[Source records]
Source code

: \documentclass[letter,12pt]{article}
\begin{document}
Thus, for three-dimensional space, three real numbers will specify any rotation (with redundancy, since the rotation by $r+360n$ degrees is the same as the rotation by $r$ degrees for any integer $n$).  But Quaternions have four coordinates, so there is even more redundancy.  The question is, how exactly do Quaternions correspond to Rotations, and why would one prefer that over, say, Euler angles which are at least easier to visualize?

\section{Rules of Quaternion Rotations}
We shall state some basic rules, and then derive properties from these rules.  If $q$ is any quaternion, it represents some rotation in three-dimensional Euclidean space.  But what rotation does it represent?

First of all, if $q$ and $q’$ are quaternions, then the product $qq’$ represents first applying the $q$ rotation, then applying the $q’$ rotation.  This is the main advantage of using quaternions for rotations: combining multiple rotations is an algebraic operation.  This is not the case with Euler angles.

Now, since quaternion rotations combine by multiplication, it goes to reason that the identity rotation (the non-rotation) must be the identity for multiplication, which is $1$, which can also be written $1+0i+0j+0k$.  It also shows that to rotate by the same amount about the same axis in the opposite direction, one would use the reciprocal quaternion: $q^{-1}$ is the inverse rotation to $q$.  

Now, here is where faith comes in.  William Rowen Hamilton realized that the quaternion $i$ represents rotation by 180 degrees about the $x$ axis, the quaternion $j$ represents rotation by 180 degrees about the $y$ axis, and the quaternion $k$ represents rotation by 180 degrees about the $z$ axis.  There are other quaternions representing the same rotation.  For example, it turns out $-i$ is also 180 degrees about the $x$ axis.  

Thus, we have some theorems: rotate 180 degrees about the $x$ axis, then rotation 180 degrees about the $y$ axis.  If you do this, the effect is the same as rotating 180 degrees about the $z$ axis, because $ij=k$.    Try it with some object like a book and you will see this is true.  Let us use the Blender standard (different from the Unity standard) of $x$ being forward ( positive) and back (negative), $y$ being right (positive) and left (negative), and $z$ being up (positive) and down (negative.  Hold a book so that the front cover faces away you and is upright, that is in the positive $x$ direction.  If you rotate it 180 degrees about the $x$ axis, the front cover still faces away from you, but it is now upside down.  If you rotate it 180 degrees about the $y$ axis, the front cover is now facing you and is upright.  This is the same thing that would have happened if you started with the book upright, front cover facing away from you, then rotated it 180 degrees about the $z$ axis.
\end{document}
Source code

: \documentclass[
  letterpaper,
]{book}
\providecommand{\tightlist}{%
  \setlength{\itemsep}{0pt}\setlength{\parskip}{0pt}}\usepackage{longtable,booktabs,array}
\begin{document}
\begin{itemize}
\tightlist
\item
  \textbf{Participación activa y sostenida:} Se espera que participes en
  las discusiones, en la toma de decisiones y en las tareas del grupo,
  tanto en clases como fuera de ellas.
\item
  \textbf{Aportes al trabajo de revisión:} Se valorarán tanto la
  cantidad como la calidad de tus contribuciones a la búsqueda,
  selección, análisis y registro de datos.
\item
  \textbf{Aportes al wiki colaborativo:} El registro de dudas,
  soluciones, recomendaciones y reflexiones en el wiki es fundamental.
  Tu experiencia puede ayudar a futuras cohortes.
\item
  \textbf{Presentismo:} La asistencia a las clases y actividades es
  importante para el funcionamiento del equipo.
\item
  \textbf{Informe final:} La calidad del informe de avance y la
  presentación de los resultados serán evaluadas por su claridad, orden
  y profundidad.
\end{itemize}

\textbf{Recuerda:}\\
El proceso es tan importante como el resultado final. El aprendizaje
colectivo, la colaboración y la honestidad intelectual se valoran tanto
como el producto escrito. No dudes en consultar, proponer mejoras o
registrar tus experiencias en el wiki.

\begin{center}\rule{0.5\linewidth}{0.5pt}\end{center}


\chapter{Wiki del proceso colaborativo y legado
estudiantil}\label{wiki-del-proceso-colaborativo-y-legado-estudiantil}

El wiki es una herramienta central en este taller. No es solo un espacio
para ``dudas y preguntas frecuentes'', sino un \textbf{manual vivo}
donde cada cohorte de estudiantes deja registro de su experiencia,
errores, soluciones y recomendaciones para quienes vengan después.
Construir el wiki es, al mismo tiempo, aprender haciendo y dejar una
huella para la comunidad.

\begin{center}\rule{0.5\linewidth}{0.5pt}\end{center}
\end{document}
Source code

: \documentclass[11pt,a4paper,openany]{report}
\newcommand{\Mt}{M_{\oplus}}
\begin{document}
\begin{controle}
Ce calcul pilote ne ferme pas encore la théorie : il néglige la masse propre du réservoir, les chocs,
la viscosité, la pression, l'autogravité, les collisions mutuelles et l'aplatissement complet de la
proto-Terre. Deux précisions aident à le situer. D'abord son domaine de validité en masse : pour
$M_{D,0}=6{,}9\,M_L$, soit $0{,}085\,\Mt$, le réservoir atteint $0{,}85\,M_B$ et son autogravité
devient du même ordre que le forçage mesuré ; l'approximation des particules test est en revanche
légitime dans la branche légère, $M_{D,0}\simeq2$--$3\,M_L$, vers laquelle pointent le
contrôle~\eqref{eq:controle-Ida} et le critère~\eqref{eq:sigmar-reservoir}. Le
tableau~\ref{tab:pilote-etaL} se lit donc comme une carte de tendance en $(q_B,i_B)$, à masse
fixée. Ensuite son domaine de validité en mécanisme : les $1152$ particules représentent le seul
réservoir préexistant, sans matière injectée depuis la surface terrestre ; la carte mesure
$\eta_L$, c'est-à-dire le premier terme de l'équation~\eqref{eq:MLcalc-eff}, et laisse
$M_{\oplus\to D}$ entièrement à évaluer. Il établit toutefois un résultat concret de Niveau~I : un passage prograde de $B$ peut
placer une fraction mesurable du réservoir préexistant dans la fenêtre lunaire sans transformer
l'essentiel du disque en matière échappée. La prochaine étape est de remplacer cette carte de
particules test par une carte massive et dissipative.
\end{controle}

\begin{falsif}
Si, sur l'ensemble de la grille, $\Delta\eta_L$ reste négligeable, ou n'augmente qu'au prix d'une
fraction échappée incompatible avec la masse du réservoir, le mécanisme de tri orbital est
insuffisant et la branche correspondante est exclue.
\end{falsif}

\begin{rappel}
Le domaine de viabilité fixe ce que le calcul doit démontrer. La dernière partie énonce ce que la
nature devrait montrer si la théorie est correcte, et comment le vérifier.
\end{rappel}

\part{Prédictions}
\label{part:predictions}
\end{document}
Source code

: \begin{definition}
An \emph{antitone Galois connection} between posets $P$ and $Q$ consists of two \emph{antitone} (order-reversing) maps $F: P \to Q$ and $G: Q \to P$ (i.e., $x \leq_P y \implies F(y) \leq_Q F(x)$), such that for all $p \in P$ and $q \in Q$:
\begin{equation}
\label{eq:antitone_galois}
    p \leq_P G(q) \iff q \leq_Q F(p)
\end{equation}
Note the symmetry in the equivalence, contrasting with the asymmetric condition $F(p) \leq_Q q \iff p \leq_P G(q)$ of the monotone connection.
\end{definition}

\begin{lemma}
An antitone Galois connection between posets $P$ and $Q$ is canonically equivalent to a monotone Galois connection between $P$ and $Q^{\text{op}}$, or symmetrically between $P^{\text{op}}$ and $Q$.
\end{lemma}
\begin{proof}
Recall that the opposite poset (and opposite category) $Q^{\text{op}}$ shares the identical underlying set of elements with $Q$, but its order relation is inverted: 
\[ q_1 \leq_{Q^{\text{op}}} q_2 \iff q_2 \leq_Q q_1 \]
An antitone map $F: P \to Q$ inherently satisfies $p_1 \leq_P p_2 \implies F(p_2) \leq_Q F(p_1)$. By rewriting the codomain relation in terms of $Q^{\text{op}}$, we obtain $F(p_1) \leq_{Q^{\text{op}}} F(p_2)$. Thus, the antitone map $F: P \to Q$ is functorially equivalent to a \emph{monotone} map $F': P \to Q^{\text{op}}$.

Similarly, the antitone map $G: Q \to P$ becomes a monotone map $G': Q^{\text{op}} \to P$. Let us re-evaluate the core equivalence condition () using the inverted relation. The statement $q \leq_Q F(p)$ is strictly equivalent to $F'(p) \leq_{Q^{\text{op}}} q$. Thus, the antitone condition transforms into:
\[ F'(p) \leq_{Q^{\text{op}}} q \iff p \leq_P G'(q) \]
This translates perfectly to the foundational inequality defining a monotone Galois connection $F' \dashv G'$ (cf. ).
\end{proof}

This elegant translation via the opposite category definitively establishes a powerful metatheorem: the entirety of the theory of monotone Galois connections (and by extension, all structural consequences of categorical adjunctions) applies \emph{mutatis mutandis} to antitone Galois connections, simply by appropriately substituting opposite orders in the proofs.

* Exercise objective
When a line of the records includes "calidad", that line belongs in the answer.

* Task answer
  cantidad como la calidad de tus contribuciones a la búsqueda,
  \textbf{Informe final:} La calidad del informe de avance y la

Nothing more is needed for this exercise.